Expert: Scott A Wilson - 9/21/2009

Question
First of all, thank you for your time. I'm trying to follow my class notes on this, but none of them "match" this type of probability, and being a person who cannot seem to comprehend math very well, I'm having trouble writing the answer to this question out in detail (the steps):

Let us flip a coin and roll a die. Find the probability that the coin will be heads or that the die will be even, given the following:  A is the event that the coin is heads and B is the event that the die is even, and
A = {(H,1),(H,2),(H,3),(H,4),(H,5),(H,6)}
B = {(H,2),(T,2),(H,4),(T,4),(H,6),(T,6)}

All the other "examples" we did in class were things like, they are BOTH dice, and what is the probability of rolling a 7 or 11, etc. I know that the formula for this is P(A or B) = P(A) - P(B) - P(A and B) ... and I know this sounds dumb, but I'm having trouble "filling in" for the steps ... my brain seems to keep scrambling over it ... I know it's probably so simple and I just can't see it...  Thank you for your help!

Answer
By AnB, I mean "A intersect B".

The entire set has the first one as H or T and the second one as 1,2,3,4,5 or 6.  Thus, the entire set is {(H,1),(H,2),(H,3),(H,4),(H,5),(H,6),(T,1),(T,2),(T,3),(T,4),(T,5),(T,6)}.
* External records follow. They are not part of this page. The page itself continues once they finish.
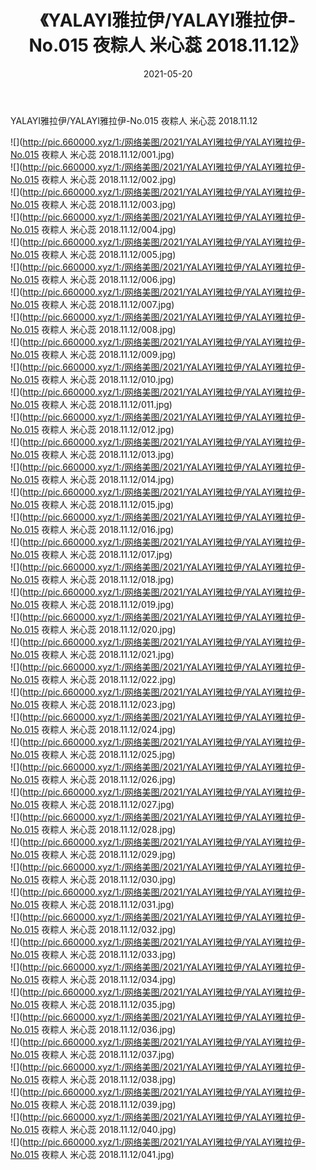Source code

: ﻿---
layout: post
title:  《YALAYI雅拉伊/YALAYI雅拉伊-No.015 夜粽人 米心蕊 2018.11.12》
date:   2021-05-20
img: http://pic.660000.xyz/1:/网络美图/2021/YALAYI雅拉伊/YALAYI雅拉伊-No.015 夜粽人 米心蕊 2018.11.12/000.jpg
categories: [美女, 清纯, 唯美]
---

YALAYI雅拉伊/YALAYI雅拉伊-No.015 夜粽人 米心蕊 2018.11.12

 ![](http://pic.660000.xyz/1:/网络美图/2021/YALAYI雅拉伊/YALAYI雅拉伊-No.015 夜粽人 米心蕊 2018.11.12/001.jpg) <br>![](http://pic.660000.xyz/1:/网络美图/2021/YALAYI雅拉伊/YALAYI雅拉伊-No.015 夜粽人 米心蕊 2018.11.12/002.jpg) <br>![](http://pic.660000.xyz/1:/网络美图/2021/YALAYI雅拉伊/YALAYI雅拉伊-No.015 夜粽人 米心蕊 2018.11.12/003.jpg) <br>![](http://pic.660000.xyz/1:/网络美图/2021/YALAYI雅拉伊/YALAYI雅拉伊-No.015 夜粽人 米心蕊 2018.11.12/004.jpg) <br>![](http://pic.660000.xyz/1:/网络美图/2021/YALAYI雅拉伊/YALAYI雅拉伊-No.015 夜粽人 米心蕊 2018.11.12/005.jpg) <br>![](http://pic.660000.xyz/1:/网络美图/2021/YALAYI雅拉伊/YALAYI雅拉伊-No.015 夜粽人 米心蕊 2018.11.12/006.jpg) <br>![](http://pic.660000.xyz/1:/网络美图/2021/YALAYI雅拉伊/YALAYI雅拉伊-No.015 夜粽人 米心蕊 2018.11.12/007.jpg) <br>![](http://pic.660000.xyz/1:/网络美图/2021/YALAYI雅拉伊/YALAYI雅拉伊-No.015 夜粽人 米心蕊 2018.11.12/008.jpg) <br>![](http://pic.660000.xyz/1:/网络美图/2021/YALAYI雅拉伊/YALAYI雅拉伊-No.015 夜粽人 米心蕊 2018.11.12/009.jpg) <br>![](http://pic.660000.xyz/1:/网络美图/2021/YALAYI雅拉伊/YALAYI雅拉伊-No.015 夜粽人 米心蕊 2018.11.12/010.jpg) <br>![](http://pic.660000.xyz/1:/网络美图/2021/YALAYI雅拉伊/YALAYI雅拉伊-No.015 夜粽人 米心蕊 2018.11.12/011.jpg) <br>![](http://pic.660000.xyz/1:/网络美图/2021/YALAYI雅拉伊/YALAYI雅拉伊-No.015 夜粽人 米心蕊 2018.11.12/012.jpg) <br>![](http://pic.660000.xyz/1:/网络美图/2021/YALAYI雅拉伊/YALAYI雅拉伊-No.015 夜粽人 米心蕊 2018.11.12/013.jpg) <br>![](http://pic.660000.xyz/1:/网络美图/2021/YALAYI雅拉伊/YALAYI雅拉伊-No.015 夜粽人 米心蕊 2018.11.12/014.jpg) <br>![](http://pic.660000.xyz/1:/网络美图/2021/YALAYI雅拉伊/YALAYI雅拉伊-No.015 夜粽人 米心蕊 2018.11.12/015.jpg) <br>![](http://pic.660000.xyz/1:/网络美图/2021/YALAYI雅拉伊/YALAYI雅拉伊-No.015 夜粽人 米心蕊 2018.11.12/016.jpg) <br>![](http://pic.660000.xyz/1:/网络美图/2021/YALAYI雅拉伊/YALAYI雅拉伊-No.015 夜粽人 米心蕊 2018.11.12/017.jpg) <br>![](http://pic.660000.xyz/1:/网络美图/2021/YALAYI雅拉伊/YALAYI雅拉伊-No.015 夜粽人 米心蕊 2018.11.12/018.jpg) <br>![](http://pic.660000.xyz/1:/网络美图/2021/YALAYI雅拉伊/YALAYI雅拉伊-No.015 夜粽人 米心蕊 2018.11.12/019.jpg) <br>![](http://pic.660000.xyz/1:/网络美图/2021/YALAYI雅拉伊/YALAYI雅拉伊-No.015 夜粽人 米心蕊 2018.11.12/020.jpg) <br>![](http://pic.660000.xyz/1:/网络美图/2021/YALAYI雅拉伊/YALAYI雅拉伊-No.015 夜粽人 米心蕊 2018.11.12/021.jpg) <br>![](http://pic.660000.xyz/1:/网络美图/2021/YALAYI雅拉伊/YALAYI雅拉伊-No.015 夜粽人 米心蕊 2018.11.12/022.jpg) <br>![](http://pic.660000.xyz/1:/网络美图/2021/YALAYI雅拉伊/YALAYI雅拉伊-No.015 夜粽人 米心蕊 2018.11.12/023.jpg) <br>![](http://pic.660000.xyz/1:/网络美图/2021/YALAYI雅拉伊/YALAYI雅拉伊-No.015 夜粽人 米心蕊 2018.11.12/024.jpg) <br>![](http://pic.660000.xyz/1:/网络美图/2021/YALAYI雅拉伊/YALAYI雅拉伊-No.015 夜粽人 米心蕊 2018.11.12/025.jpg) <br>![](http://pic.660000.xyz/1:/网络美图/2021/YALAYI雅拉伊/YALAYI雅拉伊-No.015 夜粽人 米心蕊 2018.11.12/026.jpg) <br>![](http://pic.660000.xyz/1:/网络美图/2021/YALAYI雅拉伊/YALAYI雅拉伊-No.015 夜粽人 米心蕊 2018.11.12/027.jpg) <br>![](http://pic.660000.xyz/1:/网络美图/2021/YALAYI雅拉伊/YALAYI雅拉伊-No.015 夜粽人 米心蕊 2018.11.12/028.jpg) <br>![](http://pic.660000.xyz/1:/网络美图/2021/YALAYI雅拉伊/YALAYI雅拉伊-No.015 夜粽人 米心蕊 2018.11.12/029.jpg) <br>![](http://pic.660000.xyz/1:/网络美图/2021/YALAYI雅拉伊/YALAYI雅拉伊-No.015 夜粽人 米心蕊 2018.11.12/030.jpg) <br>![](http://pic.660000.xyz/1:/网络美图/2021/YALAYI雅拉伊/YALAYI雅拉伊-No.015 夜粽人 米心蕊 2018.11.12/031.jpg) <br>![](http://pic.660000.xyz/1:/网络美图/2021/YALAYI雅拉伊/YALAYI雅拉伊-No.015 夜粽人 米心蕊 2018.11.12/032.jpg) <br>![](http://pic.660000.xyz/1:/网络美图/2021/YALAYI雅拉伊/YALAYI雅拉伊-No.015 夜粽人 米心蕊 2018.11.12/033.jpg) <br>![](http://pic.660000.xyz/1:/网络美图/2021/YALAYI雅拉伊/YALAYI雅拉伊-No.015 夜粽人 米心蕊 2018.11.12/034.jpg) <br>![](http://pic.660000.xyz/1:/网络美图/2021/YALAYI雅拉伊/YALAYI雅拉伊-No.015 夜粽人 米心蕊 2018.11.12/035.jpg) <br>![](http://pic.660000.xyz/1:/网络美图/2021/YALAYI雅拉伊/YALAYI雅拉伊-No.015 夜粽人 米心蕊 2018.11.12/036.jpg) <br>![](http://pic.660000.xyz/1:/网络美图/2021/YALAYI雅拉伊/YALAYI雅拉伊-No.015 夜粽人 米心蕊 2018.11.12/037.jpg) <br>![](http://pic.660000.xyz/1:/网络美图/2021/YALAYI雅拉伊/YALAYI雅拉伊-No.015 夜粽人 米心蕊 2018.11.12/038.jpg) <br>![](http://pic.660000.xyz/1:/网络美图/2021/YALAYI雅拉伊/YALAYI雅拉伊-No.015 夜粽人 米心蕊 2018.11.12/039.jpg) <br>![](http://pic.660000.xyz/1:/网络美图/2021/YALAYI雅拉伊/YALAYI雅拉伊-No.015 夜粽人 米心蕊 2018.11.12/040.jpg) <br>![](http://pic.660000.xyz/1:/网络美图/2021/YALAYI雅拉伊/YALAYI雅拉伊-No.015 夜粽人 米心蕊 2018.11.12/041.jpg) <br>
The set A is listed correctly and has 6 elements.
The set B is listed correctly and has 6 elements.
The set AnB is the set of elements in A and B.
They are {(H,2),(H,4), and (H,6)}.  There are 3 elements here.

It can now be said that the P(A) = 6/12 = 1/2, P(B) = 6/12 = 1/2, and P(AnB) = 3/12 = 1/4.
Thus, it is now seen that P(AnB) = P(A)•P(B), which says that they are independent.

A complement would be just like A with all of the H changed to T.
B complement would be just like B with 2,4,6 changed to 1,3,5, respectively.